+++ Material provided

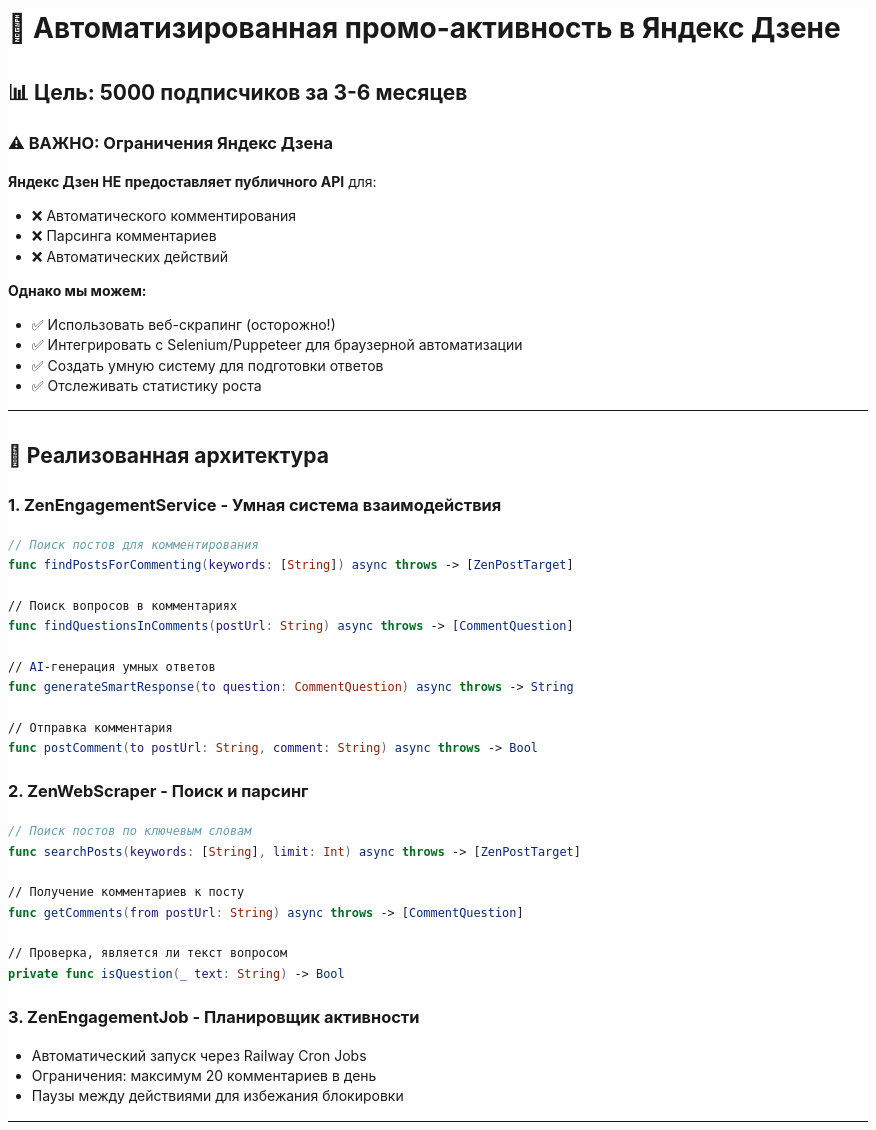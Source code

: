 # 🎯 Автоматизированная промо-активность в Яндекс Дзене

## 📊 Цель: 5000 подписчиков за 3-6 месяцев

### ⚠️ ВАЖНО: Ограничения Яндекс Дзена

**Яндекс Дзен НЕ предоставляет публичного API** для:
- ❌ Автоматического комментирования
- ❌ Парсинга комментариев
- ❌ Автоматических действий

**Однако мы можем:**
- ✅ Использовать веб-скрапинг (осторожно!)
- ✅ Интегрировать с Selenium/Puppeteer для браузерной автоматизации
- ✅ Создать умную систему для подготовки ответов
- ✅ Отслеживать статистику роста

---

## 🚀 Реализованная архитектура

### 1. **ZenEngagementService** - Умная система взаимодействия
```swift
// Поиск постов для комментирования
func findPostsForCommenting(keywords: [String]) async throws -> [ZenPostTarget]

// Поиск вопросов в комментариях  
func findQuestionsInComments(postUrl: String) async throws -> [CommentQuestion]

// AI-генерация умных ответов
func generateSmartResponse(to question: CommentQuestion) async throws -> String

// Отправка комментария
func postComment(to postUrl: String, comment: String) async throws -> Bool
```

### 2. **ZenWebScraper** - Поиск и парсинг
```swift
// Поиск постов по ключевым словам
func searchPosts(keywords: [String], limit: Int) async throws -> [ZenPostTarget]

// Получение комментариев к посту
func getComments(from postUrl: String) async throws -> [CommentQuestion]

// Проверка, является ли текст вопросом
private func isQuestion(_ text: String) -> Bool
```

### 3. **ZenEngagementJob** - Планировщик активности
- Автоматический запуск через Railway Cron Jobs
- Ограничения: максимум 20 комментариев в день
- Паузы между действиями для избежания блокировки

---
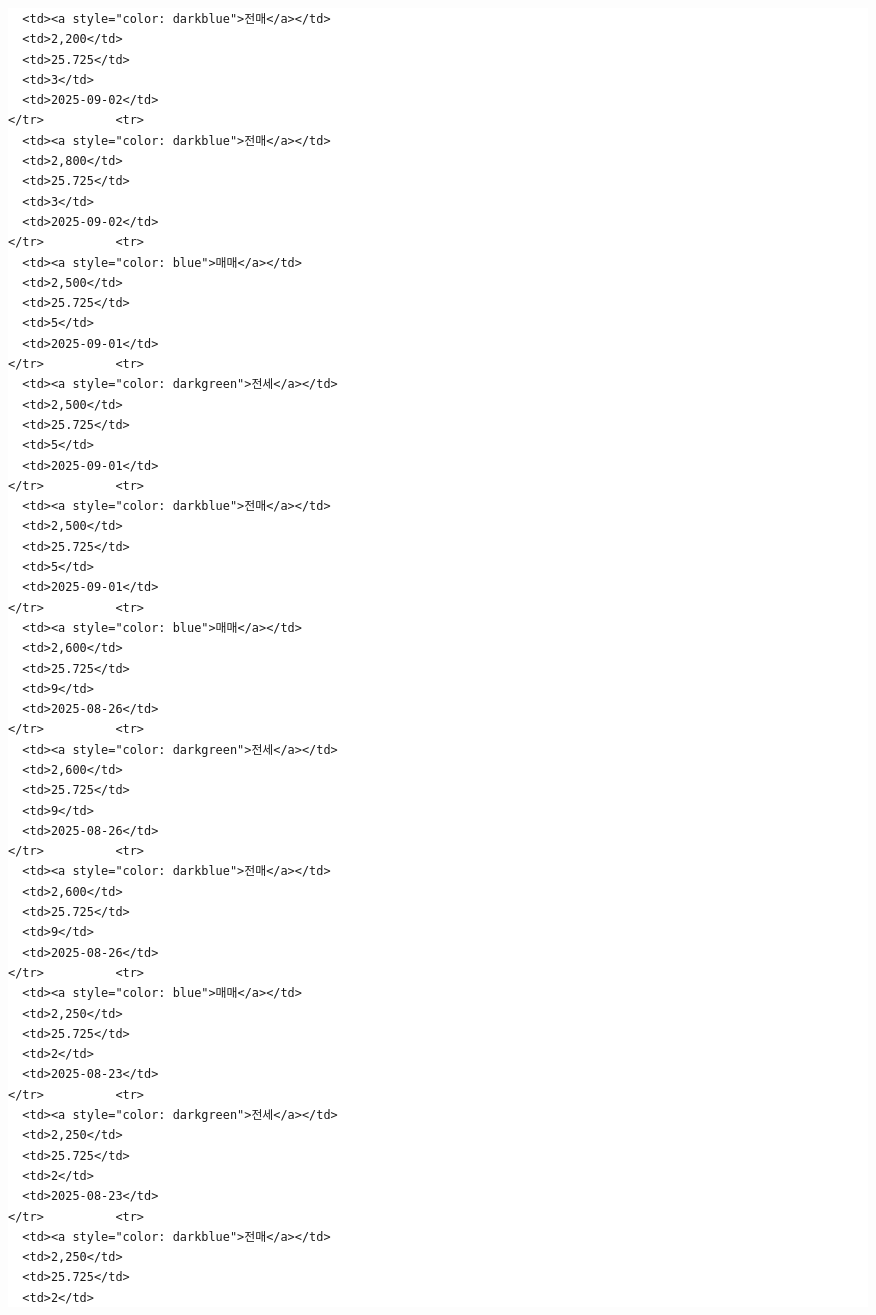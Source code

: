       <td><a style="color: darkblue">전매</a></td>
      <td>2,200</td>
      <td>25.725</td>
      <td>3</td>
      <td>2025-09-02</td>
    </tr>          <tr>
      <td><a style="color: darkblue">전매</a></td>
      <td>2,800</td>
      <td>25.725</td>
      <td>3</td>
      <td>2025-09-02</td>
    </tr>          <tr>
      <td><a style="color: blue">매매</a></td>
      <td>2,500</td>
      <td>25.725</td>
      <td>5</td>
      <td>2025-09-01</td>
    </tr>          <tr>
      <td><a style="color: darkgreen">전세</a></td>
      <td>2,500</td>
      <td>25.725</td>
      <td>5</td>
      <td>2025-09-01</td>
    </tr>          <tr>
      <td><a style="color: darkblue">전매</a></td>
      <td>2,500</td>
      <td>25.725</td>
      <td>5</td>
      <td>2025-09-01</td>
    </tr>          <tr>
      <td><a style="color: blue">매매</a></td>
      <td>2,600</td>
      <td>25.725</td>
      <td>9</td>
      <td>2025-08-26</td>
    </tr>          <tr>
      <td><a style="color: darkgreen">전세</a></td>
      <td>2,600</td>
      <td>25.725</td>
      <td>9</td>
      <td>2025-08-26</td>
    </tr>          <tr>
      <td><a style="color: darkblue">전매</a></td>
      <td>2,600</td>
      <td>25.725</td>
      <td>9</td>
      <td>2025-08-26</td>
    </tr>          <tr>
      <td><a style="color: blue">매매</a></td>
      <td>2,250</td>
      <td>25.725</td>
      <td>2</td>
      <td>2025-08-23</td>
    </tr>          <tr>
      <td><a style="color: darkgreen">전세</a></td>
      <td>2,250</td>
      <td>25.725</td>
      <td>2</td>
      <td>2025-08-23</td>
    </tr>          <tr>
      <td><a style="color: darkblue">전매</a></td>
      <td>2,250</td>
      <td>25.725</td>
      <td>2</td>
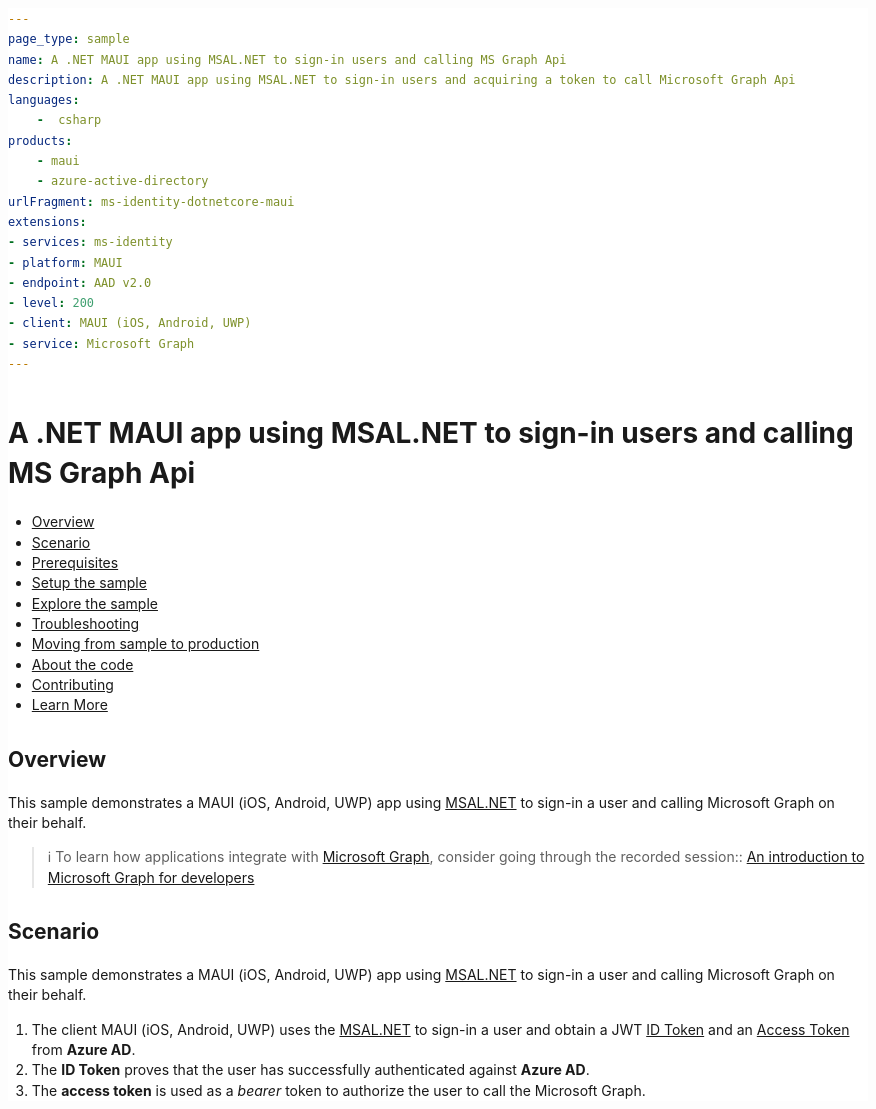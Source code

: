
 ```yaml
---
page_type: sample
name: A .NET MAUI app using MSAL.NET to sign-in users and calling MS Graph Api
description: A .NET MAUI app using MSAL.NET to sign-in users and acquiring a token to call Microsoft Graph Api
languages:
    -  csharp
products:
    - maui
    - azure-active-directory
urlFragment: ms-identity-dotnetcore-maui
extensions:
- services: ms-identity
- platform: MAUI
- endpoint: AAD v2.0
- level: 200
- client: MAUI (iOS, Android, UWP)
- service: Microsoft Graph
---
```


# A .NET MAUI app using MSAL.NET to sign-in users and calling MS Graph Api

* [Overview](#overview)
* [Scenario](#scenario)
* [Prerequisites](#prerequisites)
* [Setup the sample](#setup-the-sample)
* [Explore the sample](#explore-the-sample)
* [Troubleshooting](#troubleshooting)
* [Moving from sample to production](#moving-from-sample-to-production)
* [About the code](#about-the-code)
* [Contributing](#contributing)
* [Learn More](#learn-more)

## Overview

This sample demonstrates a MAUI (iOS, Android, UWP) app using [MSAL.NET](https://aka.ms/msal-net) to sign-in a user and calling Microsoft Graph on their behalf.

> :information_source: To learn how applications integrate with [Microsoft Graph](https://aka.ms/graph), consider going through the recorded session:: [An introduction to Microsoft Graph for developers](https://www.youtube.com/watch?v=EBbnpFdB92A)

## Scenario

This sample demonstrates a MAUI (iOS, Android, UWP) app using [MSAL.NET](https://aka.ms/msal-net) to sign-in a user and calling Microsoft Graph on their behalf.

1. The client MAUI (iOS, Android, UWP) uses the [MSAL.NET](https://aka.ms/msal-net) to sign-in a user and obtain a JWT [ID Token](https://aka.ms/id-tokens) and an [Access Token](https://aka.ms/access-tokens) from **Azure AD**.
1. The **ID Token** proves that the user has successfully authenticated against **Azure AD**.
1. The **access token** is used as a *bearer* token to authorize the user to call the Microsoft Graph.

++++++

Exercise details: The full set of entries should be transcribed exactly, pictures left aside.

Answer to the problem:
Source code

: # 🎯 Автоматизированная промо-активность в Яндекс Дзене

## 📊 Цель: 5000 подписчиков за 3-6 месяцев

### ⚠️ ВАЖНО: Ограничения Яндекс Дзена

**Яндекс Дзен НЕ предоставляет публичного API** для:
- ❌ Автоматического комментирования
- ❌ Парсинга комментариев
- ❌ Автоматических действий

**Однако мы можем:**
- ✅ Использовать веб-скрапинг (осторожно!)
- ✅ Интегрировать с Selenium/Puppeteer для браузерной автоматизации
- ✅ Создать умную систему для подготовки ответов
- ✅ Отслеживать статистику роста

---

## 🚀 Реализованная архитектура

### 1. **ZenEngagementService** - Умная система взаимодействия
```swift
// Поиск постов для комментирования
func findPostsForCommenting(keywords: [String]) async throws -> [ZenPostTarget]

// Поиск вопросов в комментариях  
func findQuestionsInComments(postUrl: String) async throws -> [CommentQuestion]

// AI-генерация умных ответов
func generateSmartResponse(to question: CommentQuestion) async throws -> String

// Отправка комментария
func postComment(to postUrl: String, comment: String) async throws -> Bool
```

### 2. **ZenWebScraper** - Поиск и парсинг
```swift
// Поиск постов по ключевым словам
func searchPosts(keywords: [String], limit: Int) async throws -> [ZenPostTarget]

// Получение комментариев к посту
func getComments(from postUrl: String) async throws -> [CommentQuestion]

// Проверка, является ли текст вопросом
private func isQuestion(_ text: String) -> Bool
```

### 3. **ZenEngagementJob** - Планировщик активности
- Автоматический запуск через Railway Cron Jobs
- Ограничения: максимум 20 комментариев в день
- Паузы между действиями для избежания блокировки

---
Source code

:       <td><a style="color: darkblue">전매</a></td>
      <td>2,200</td>
      <td>25.725</td>
      <td>3</td>
      <td>2025-09-02</td>
    </tr>          <tr>
      <td><a style="color: darkblue">전매</a></td>
      <td>2,800</td>
      <td>25.725</td>
      <td>3</td>
      <td>2025-09-02</td>
    </tr>          <tr>
      <td><a style="color: blue">매매</a></td>
      <td>2,500</td>
      <td>25.725</td>
      <td>5</td>
      <td>2025-09-01</td>
    </tr>          <tr>
      <td><a style="color: darkgreen">전세</a></td>
      <td>2,500</td>
      <td>25.725</td>
      <td>5</td>
      <td>2025-09-01</td>
    </tr>          <tr>
      <td><a style="color: darkblue">전매</a></td>
      <td>2,500</td>
      <td>25.725</td>
      <td>5</td>
      <td>2025-09-01</td>
    </tr>          <tr>
      <td><a style="color: blue">매매</a></td>
      <td>2,600</td>
      <td>25.725</td>
      <td>9</td>
      <td>2025-08-26</td>
    </tr>          <tr>
      <td><a style="color: darkgreen">전세</a></td>
      <td>2,600</td>
      <td>25.725</td>
      <td>9</td>
      <td>2025-08-26</td>
    </tr>          <tr>
      <td><a style="color: darkblue">전매</a></td>
      <td>2,600</td>
      <td>25.725</td>
      <td>9</td>
      <td>2025-08-26</td>
    </tr>          <tr>
      <td><a style="color: blue">매매</a></td>
      <td>2,250</td>
      <td>25.725</td>
      <td>2</td>
      <td>2025-08-23</td>
    </tr>          <tr>
      <td><a style="color: darkgreen">전세</a></td>
      <td>2,250</td>
      <td>25.725</td>
      <td>2</td>
      <td>2025-08-23</td>
    </tr>          <tr>
      <td><a style="color: darkblue">전매</a></td>
      <td>2,250</td>
      <td>25.725</td>
      <td>2</td>
Source code

:
 ```yaml
---
page_type: sample
name: A .NET MAUI app using MSAL.NET to sign-in users and calling MS Graph Api
description: A .NET MAUI app using MSAL.NET to sign-in users and acquiring a token to call Microsoft Graph Api
languages:
    -  csharp
products:
    - maui
    - azure-active-directory
urlFragment: ms-identity-dotnetcore-maui
extensions:
- services: ms-identity
- platform: MAUI
- endpoint: AAD v2.0
- level: 200
- client: MAUI (iOS, Android, UWP)
- service: Microsoft Graph
---
```


# A .NET MAUI app using MSAL.NET to sign-in users and calling MS Graph Api

* [Overview](#overview)
* [Scenario](#scenario)
* [Prerequisites](#prerequisites)
* [Setup the sample](#setup-the-sample)
* [Explore the sample](#explore-the-sample)
* [Troubleshooting](#troubleshooting)
* [Moving from sample to production](#moving-from-sample-to-production)
* [About the code](#about-the-code)
* [Contributing](#contributing)
* [Learn More](#learn-more)

## Overview

This sample demonstrates a MAUI (iOS, Android, UWP) app using [MSAL.NET](https://aka.ms/msal-net) to sign-in a user and calling Microsoft Graph on their behalf.

> :information_source: To learn how applications integrate with [Microsoft Graph](https://aka.ms/graph), consider going through the recorded session:: [An introduction to Microsoft Graph for developers](https://www.youtube.com/watch?v=EBbnpFdB92A)

## Scenario

This sample demonstrates a MAUI (iOS, Android, UWP) app using [MSAL.NET](https://aka.ms/msal-net) to sign-in a user and calling Microsoft Graph on their behalf.

1. The client MAUI (iOS, Android, UWP) uses the [MSAL.NET](https://aka.ms/msal-net) to sign-in a user and obtain a JWT [ID Token](https://aka.ms/id-tokens) and an [Access Token](https://aka.ms/access-tokens) from **Azure AD**.
1. The **ID Token** proves that the user has successfully authenticated against **Azure AD**.
1. The **access token** is used as a *bearer* token to authorize the user to call the Microsoft Graph.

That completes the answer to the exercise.